Since the intention of this blog is to document my hopeful journey to publication, I’m going to start with a bit of background. This is just in case I happen to receive a publishing offer tomorrow (in my dreams – la la la) and you think: Wow, that was fast! How easy was that?
When I left high school – other than dabbling with a few first chapters, scripts and short stories – I didn’t write for a while. The ideas were always there though. Once a week, I would meet a friend for dinner and between our usual topics – relationships, the meaning of life and how cute the waitress was – I would often run through different plot ideas I’d had. One day (probably when I was blabbering on about my book when he could have been flirting with the waitress) my friend put down his fork and said: “Well, what are you waiting for? Start writing.”
And so I did. That was seven years ago. Many plot ideas, drafts and fumbled elements of style later, I feel like I’m very close to where I need to be. I’m not going to lie. I really envy those writers who wake up one day, get a great idea for a book and have a publication deal six months later. But truth be told, I don’t think that happens for many people and there are definite advantages to playing the long game.
Here’s what I’ve learned about myself and my writing since getting down to it seven years ago:
1) You don’t know what you don’t know – when I first started writing, I thought it was good stuff. I blush every kind of colour when I reread it now. It was overstuffed with adverbs, purple prose and flashbacks.
2) Every writer has strengths and weaknesses – It’s helpful to know what they are. I realised fairly early that my main strength was character development and my weakness was the writing itself. Also, I always thought I was pretty strong on plot development but I’ve recently discovered that my love for the characters can hamper my ability to know when to cut scenes (and characters).
3) You can fill the gaps and work on your weaknesses – This is the most important lesson I’ve learned so far. If you can identify where your style gaps are (even if you only have a vague idea), and you know your weaknesses, you can use resources to improve your writing in these areas.
4) You have to be brave and take a holistic approach – It’s almost inevitable that some of the characters and scenes you love, may not be in the best interests of the story itself. The old “kill your darlings” concept is nothing new, but it hurts less to make the necessary cuts when you take the big picture view. It’s like a bandaid – hold your breath and rip…
5) Listen to your instincts – if something doesn’t feel right, it probably isn’t. If that first chapter seems stilted or info-heavy compared with the easy flow of the other chapters, your readers could feel the same way (and you risk losing them). It’s worth spending some time on the things that nag at you.

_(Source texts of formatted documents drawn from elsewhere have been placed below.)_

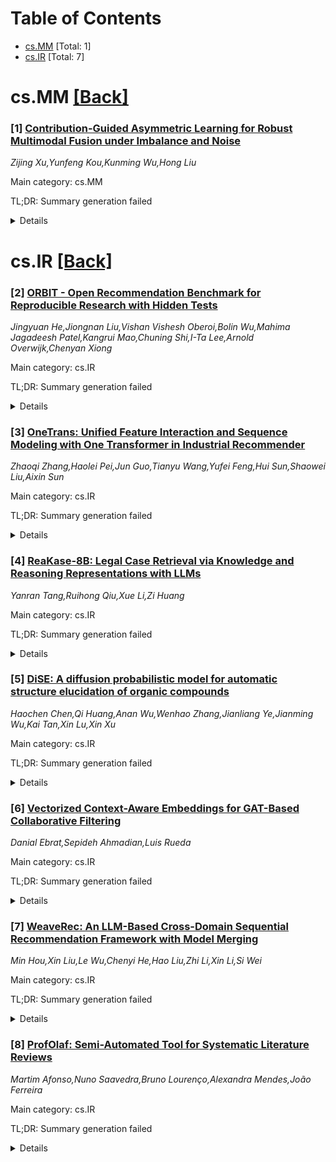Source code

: <div id=toc></div>

# Table of Contents

- [cs.MM](#cs.MM) [Total: 1]
- [cs.IR](#cs.IR) [Total: 7]


<div id='cs.MM'></div>

# cs.MM [[Back]](#toc)

### [1] [Contribution-Guided Asymmetric Learning for Robust Multimodal Fusion under Imbalance and Noise](https://arxiv.org/abs/2510.26289)
*Zijing Xu,Yunfeng Kou,Kunming Wu,Hong Liu*

Main category: cs.MM

TL;DR: Summary generation failed


<details>
  <summary>Details</summary>
Motivation: Motivation analysis unavailable

Method: Method extraction failed

Result: Result analysis unavailable

Conclusion: Conclusion extraction failed

Abstract: Multimodal learning faces two major challenges: modality imbalance and data
noise, which significantly affect the robustness and generalization ability of
models. Existing methods achieve modality balance by suppressing dominant
modalities, but they neglect the inherent differences in the information value
between modalities, potentially leading to convergence to suboptimal solutions.
This paper proposes an innovative modality compression paradigm,
Contribution-Guided Asymmetric Learning (CAL), which aims to enhance the
contribution of high-contribution modalities while compressing weak modalities
to increase their contribution, allowing both to improve the performance of
multimodal information fusion. CAL is based on a modality contribution metric
W^m combining the information quantity I(m) and confidence D(m), and it designs
an asymmetric gradient acceleration mechanism and a contribution-aware
Asymmetric Information Bottleneck (AIB) compression mechanism. The former
accelerates the gradient update of modalities, while the latter dynamically
compresses the noise of low-contribution modalities.
  On five benchmark datasets, including emotion recognition, scene recognition,
and event localization tasks, CAL has shown outstanding performance in
imbalanced fusion tasks and noise robustness tests. On CREMA-D, KS, and AVE,
CAL achieves 79.30%, 74.82%, and 74.21% accuracy, significantly outperforming
the existing state-of-the-art model ARL. In high-noise robustness tests, CAL
also achieved leading performance under various attack strategies on the
MVSA-Single and NYUD2 datasets. These results validate the significant
advantages of CAL in modality imbalance and noise interference. CAL, as a
flexible and efficient framework, is easy to transfer to other tasks and has
broad adaptability and potential application prospects.

</details>


<div id='cs.IR'></div>

# cs.IR [[Back]](#toc)

### [2] [ORBIT - Open Recommendation Benchmark for Reproducible Research with Hidden Tests](https://arxiv.org/abs/2510.26095)
*Jingyuan He,Jiongnan Liu,Vishan Vishesh Oberoi,Bolin Wu,Mahima Jagadeesh Patel,Kangrui Mao,Chuning Shi,I-Ta Lee,Arnold Overwijk,Chenyan Xiong*

Main category: cs.IR

TL;DR: Summary generation failed


<details>
  <summary>Details</summary>
Motivation: Motivation analysis unavailable

Method: Method extraction failed

Result: Result analysis unavailable

Conclusion: Conclusion extraction failed

Abstract: Recommender systems are among the most impactful AI applications, interacting
with billions of users every day, guiding them to relevant products, services,
or information tailored to their preferences. However, the research and
development of recommender systems are hindered by existing datasets that fail
to capture realistic user behaviors and inconsistent evaluation settings that
lead to ambiguous conclusions. This paper introduces the Open Recommendation
Benchmark for Reproducible Research with HIdden Tests (ORBIT), a unified
benchmark for consistent and realistic evaluation of recommendation models.
ORBIT offers a standardized evaluation framework of public datasets with
reproducible splits and transparent settings for its public leaderboard.
Additionally, ORBIT introduces a new webpage recommendation task, ClueWeb-Reco,
featuring web browsing sequences from 87 million public, high-quality webpages.
ClueWeb-Reco is a synthetic dataset derived from real, user-consented, and
privacy-guaranteed browsing data. It aligns with modern recommendation
scenarios and is reserved as the hidden test part of our leaderboard to
challenge recommendation models' generalization ability. ORBIT measures 12
representative recommendation models on its public benchmark and introduces a
prompted LLM baseline on the ClueWeb-Reco hidden test. Our benchmark results
reflect general improvements of recommender systems on the public datasets,
with variable individual performances. The results on the hidden test reveal
the limitations of existing approaches in large-scale webpage recommendation
and highlight the potential for improvements with LLM integrations. ORBIT
benchmark, leaderboard, and codebase are available at
https://www.open-reco-bench.ai.

</details>


### [3] [OneTrans: Unified Feature Interaction and Sequence Modeling with One Transformer in Industrial Recommender](https://arxiv.org/abs/2510.26104)
*Zhaoqi Zhang,Haolei Pei,Jun Guo,Tianyu Wang,Yufei Feng,Hui Sun,Shaowei Liu,Aixin Sun*

Main category: cs.IR

TL;DR: Summary generation failed


<details>
  <summary>Details</summary>
Motivation: Motivation analysis unavailable

Method: Method extraction failed

Result: Result analysis unavailable

Conclusion: Conclusion extraction failed

Abstract: In recommendation systems, scaling up feature-interaction modules (e.g.,
Wukong, RankMixer) or user-behavior sequence modules (e.g., LONGER) has
achieved notable success. However, these efforts typically proceed on separate
tracks, which not only hinders bidirectional information exchange but also
prevents unified optimization and scaling. In this paper, we propose OneTrans,
a unified Transformer backbone that simultaneously performs user-behavior
sequence modeling and feature interaction. OneTrans employs a unified tokenizer
to convert both sequential and non-sequential attributes into a single token
sequence. The stacked OneTrans blocks share parameters across similar
sequential tokens while assigning token-specific parameters to non-sequential
tokens. Through causal attention and cross-request KV caching, OneTrans enables
precomputation and caching of intermediate representations, significantly
reducing computational costs during both training and inference. Experimental
results on industrial-scale datasets demonstrate that OneTrans scales
efficiently with increasing parameters, consistently outperforms strong
baselines, and yields a 5.68% lift in per-user GMV in online A/B tests.

</details>


### [4] [ReaKase-8B: Legal Case Retrieval via Knowledge and Reasoning Representations with LLMs](https://arxiv.org/abs/2510.26178)
*Yanran Tang,Ruihong Qiu,Xue Li,Zi Huang*

Main category: cs.IR

TL;DR: Summary generation failed


<details>
  <summary>Details</summary>
Motivation: Motivation analysis unavailable

Method: Method extraction failed

Result: Result analysis unavailable

Conclusion: Conclusion extraction failed

Abstract: Legal case retrieval (LCR) is a cornerstone of real-world legal decision
making, as it enables practitioners to identify precedents for a given query
case. Existing approaches mainly rely on traditional lexical models and
pretrained language models to encode the texts of legal cases. Yet there are
rich information in the relations among different legal entities as well as the
crucial reasoning process that uncovers how legal facts and legal issues can
lead to judicial decisions. Such relational reasoning process reflects the
distinctive characteristics of each case that can distinguish one from another,
mirroring the real-world judicial process. Naturally, incorporating such
information into the precise case embedding could further enhance the accuracy
of case retrieval. In this paper, a novel ReaKase-8B framework is proposed to
leverage extracted legal facts, legal issues, legal relation triplets and legal
reasoning for effective legal case retrieval. ReaKase-8B designs an in-context
legal case representation learning paradigm with a fine-tuned large language
model. Extensive experiments on two benchmark datasets from COLIEE 2022 and
COLIEE 2023 demonstrate that our knowledge and reasoning augmented embeddings
substantially improve retrieval performance over baseline models, highlighting
the potential of integrating legal reasoning into legal case retrieval systems.
The code has been released on https://github.com/yanran-tang/ReaKase-8B.

</details>


### [5] [DiSE: A diffusion probabilistic model for automatic structure elucidation of organic compounds](https://arxiv.org/abs/2510.26231)
*Haochen Chen,Qi Huang,Anan Wu,Wenhao Zhang,Jianliang Ye,Jianming Wu,Kai Tan,Xin Lu,Xin Xu*

Main category: cs.IR

TL;DR: Summary generation failed


<details>
  <summary>Details</summary>
Motivation: Motivation analysis unavailable

Method: Method extraction failed

Result: Result analysis unavailable

Conclusion: Conclusion extraction failed

Abstract: Automatic structure elucidation is essential for self-driving laboratories as
it enables the system to achieve truly autonomous. This capability closes the
experimental feedback loop, ensuring that machine learning models receive
reliable structure information for real-time decision-making and optimization.
Herein, we present DiSE, an end-to-end diffusion-based generative model that
integrates multiple spectroscopic modalities, including MS, 13C and 1H chemical
shifts, HSQC, and COSY, to achieve automated yet accurate structure elucidation
of organic compounds. By learning inherent correlations among spectra through
data-driven approaches, DiSE achieves superior accuracy, strong generalization
across chemically diverse datasets, and robustness to experimental data despite
being trained on calculated spectra. DiSE thus represents a significant advance
toward fully automated structure elucidation, with broad potential in natural
product research, drug discovery, and self-driving laboratories.

</details>


### [6] [Vectorized Context-Aware Embeddings for GAT-Based Collaborative Filtering](https://arxiv.org/abs/2510.26461)
*Danial Ebrat,Sepideh Ahmadian,Luis Rueda*

Main category: cs.IR

TL;DR: Summary generation failed


<details>
  <summary>Details</summary>
Motivation: Motivation analysis unavailable

Method: Method extraction failed

Result: Result analysis unavailable

Conclusion: Conclusion extraction failed

Abstract: Recommender systems often struggle with data sparsity and cold-start
scenarios, limiting their ability to provide accurate suggestions for new or
infrequent users. This paper presents a Graph Attention Network (GAT) based
Collaborative Filtering (CF) framework enhanced with Large Language Model (LLM)
driven context aware embeddings. Specifically, we generate concise textual user
profiles and unify item metadata (titles, genres, overviews) into rich textual
embeddings, injecting these as initial node features in a bipartite user item
graph. To further optimize ranking performance, we introduce a hybrid loss
function that combines Bayesian Personalized Ranking (BPR) with a cosine
similarity term and robust negative sampling, ensuring explicit negative
feedback is distinguished from unobserved data. Experiments on the MovieLens
100k and 1M datasets show consistent improvements over state-of-the-art
baselines in Precision, NDCG, and MAP while demonstrating robustness for users
with limited interaction history. Ablation studies confirm the critical role of
LLM-augmented embeddings and the cosine similarity term in capturing nuanced
semantic relationships. Our approach effectively mitigates sparsity and
cold-start limitations by integrating LLM-derived contextual understanding into
graph-based architectures. Future directions include balancing recommendation
accuracy with coverage and diversity, and introducing fairness-aware
constraints and interpretability features to enhance system performance
further.

</details>


### [7] [WeaveRec: An LLM-Based Cross-Domain Sequential Recommendation Framework with Model Merging](https://arxiv.org/abs/2510.26546)
*Min Hou,Xin Liu,Le Wu,Chenyi He,Hao Liu,Zhi Li,Xin Li,Si Wei*

Main category: cs.IR

TL;DR: Summary generation failed


<details>
  <summary>Details</summary>
Motivation: Motivation analysis unavailable

Method: Method extraction failed

Result: Result analysis unavailable

Conclusion: Conclusion extraction failed

Abstract: Cross-Domain Sequential Recommendation (CDSR) seeks to improve user
preference modeling by transferring knowledge from multiple domains. Despite
the progress made in CDSR, most existing methods rely on overlapping users or
items to establish cross-domain correlations-a requirement that rarely holds in
real-world settings. The advent of large language models (LLM) and
model-merging techniques appears to overcome this limitation by unifying
multi-domain data without explicit overlaps. Yet, our empirical study shows
that naively training an LLM on combined domains-or simply merging several
domain-specific LLMs-often degrades performance relative to a model trained
solely on the target domain. To address these challenges, we first
experimentally investigate the cause of suboptimal performance in LLM-based
cross-domain recommendation and model merging. Building on these insights, we
introduce WeaveRec, which cross-trains multiple LoRA modules with source and
target domain data in a weaving fashion, and fuses them via model merging.
WeaveRec can be extended to multi-source domain scenarios and notably does not
introduce additional inference-time cost in terms of latency or memory.
Furthermore, we provide a theoretical guarantee that WeaveRec can reduce the
upper bound of the expected error in the target domain. Extensive experiments
on single-source, multi-source, and cross-platform cross-domain recommendation
scenarios validate that WeaveRec effectively mitigates performance degradation
and consistently outperforms baseline approaches in real-world recommendation
tasks.

</details>


### [8] [ProfOlaf: Semi-Automated Tool for Systematic Literature Reviews](https://arxiv.org/abs/2510.26750)
*Martim Afonso,Nuno Saavedra,Bruno Lourenço,Alexandra Mendes,João Ferreira*

Main category: cs.IR

TL;DR: Summary generation failed


<details>
  <summary>Details</summary>
Motivation: Motivation analysis unavailable

Method: Method extraction failed

Result: Result analysis unavailable

Conclusion: Conclusion extraction failed

Abstract: Systematic reviews and mapping studies are critical for synthesizing
research, identifying gaps, and guiding future work, but they are often
labor-intensive and time-consuming. Existing tools provide partial support for
specific steps, leaving much of the process manual and error-prone. We present
ProfOlaf, a semi-automated tool designed to streamline systematic reviews while
maintaining methodological rigor. ProfOlaf supports iterative snowballing for
article collection with human-in-the-loop filtering and uses large language
models to assist in analyzing articles, extracting key topics, and answering
queries about the content of papers. By combining automation with guided manual
effort, ProfOlaf enhances the efficiency, quality, and reproducibility of
systematic reviews across research fields. A video describing and demonstrating
ProfOlaf is available at: https://youtu.be/4noUXfcmxsE

</details>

6) When you hit the wall, seek expert advice – this goes back to point 1. Sometimes you don’t know what you don’t know, and the best person to give you a fresh perspective is an expert. For early drafts, I found that sharing with my big-reader friends was really helpful. They picked out things straight away that I couldn’t see. For my latest draft, I went with a freelance editor –http://www.thegirlwiththegreenpen.com – because although my friends and I knew there was a plot problem, we were out of ideas as to how to fix it. Taryn got straight to the heart of the problem and more importantly, had good advice regarding what to do next. Acting on that advice will come with its fair share of pain but going back to point 4 – sometimes you have to be brave.